:: TASK OBJECTIVE ::
Below are records that contain pictures; transcribe the text exactly and omit the pictures.

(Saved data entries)
*** Begin section ***

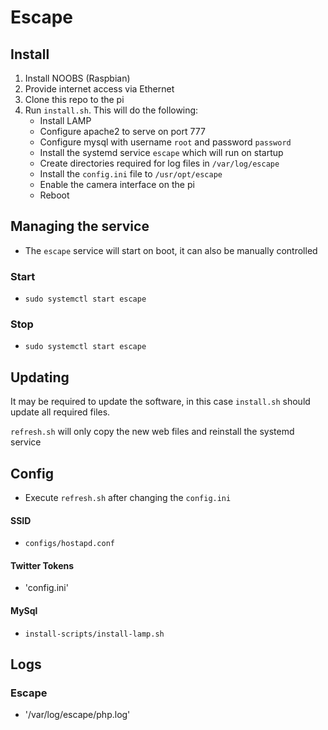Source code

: # Escape

## Install
1. Install NOOBS (Raspbian)
2. Provide internet access via Ethernet
3. Clone this repo to the pi
4. Run `install.sh`. This will do the following:
    - Install LAMP
    - Configure apache2 to serve on port 777
    - Configure mysql with username `root` and password `password`
    - Install the systemd service `escape` which will run on startup
    - Create directories required for log files in `/var/log/escape`
    - Install the `config.ini` file to `/usr/opt/escape`
    - Enable the camera interface on the pi
    - Reboot

## Managing the service
- The `escape` service will start on boot, it can also be manually controlled

### Start
- `sudo systemctl start escape`

### Stop
- `sudo systemctl start escape`

## Updating
It may be required to update the software, in this case `install.sh` should update
all required files.

`refresh.sh` will only copy the new web files and reinstall the systemd service

## Config
- Execute `refresh.sh` after changing the `config.ini`

#### SSID
- `configs/hostapd.conf`

#### Twitter Tokens
- 'config.ini'

#### MySql
- `install-scripts/install-lamp.sh`

## Logs
### Escape
- '/var/log/escape/php.log'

*** End section ***

:: REPLY ::
Source code

: # Escape

## Install
1. Install NOOBS (Raspbian)
2. Provide internet access via Ethernet
3. Clone this repo to the pi
4. Run `install.sh`. This will do the following:
    - Install LAMP
    - Configure apache2 to serve on port 777
    - Configure mysql with username `root` and password `password`
    - Install the systemd service `escape` which will run on startup
    - Create directories required for log files in `/var/log/escape`
    - Install the `config.ini` file to `/usr/opt/escape`
    - Enable the camera interface on the pi
    - Reboot

## Managing the service
- The `escape` service will start on boot, it can also be manually controlled

### Start
- `sudo systemctl start escape`

### Stop
- `sudo systemctl start escape`

## Updating
It may be required to update the software, in this case `install.sh` should update
all required files.

`refresh.sh` will only copy the new web files and reinstall the systemd service

## Config
- Execute `refresh.sh` after changing the `config.ini`

#### SSID
- `configs/hostapd.conf`

#### Twitter Tokens
- 'config.ini'

#### MySql
- `install-scripts/install-lamp.sh`

## Logs
### Escape
- '/var/log/escape/php.log'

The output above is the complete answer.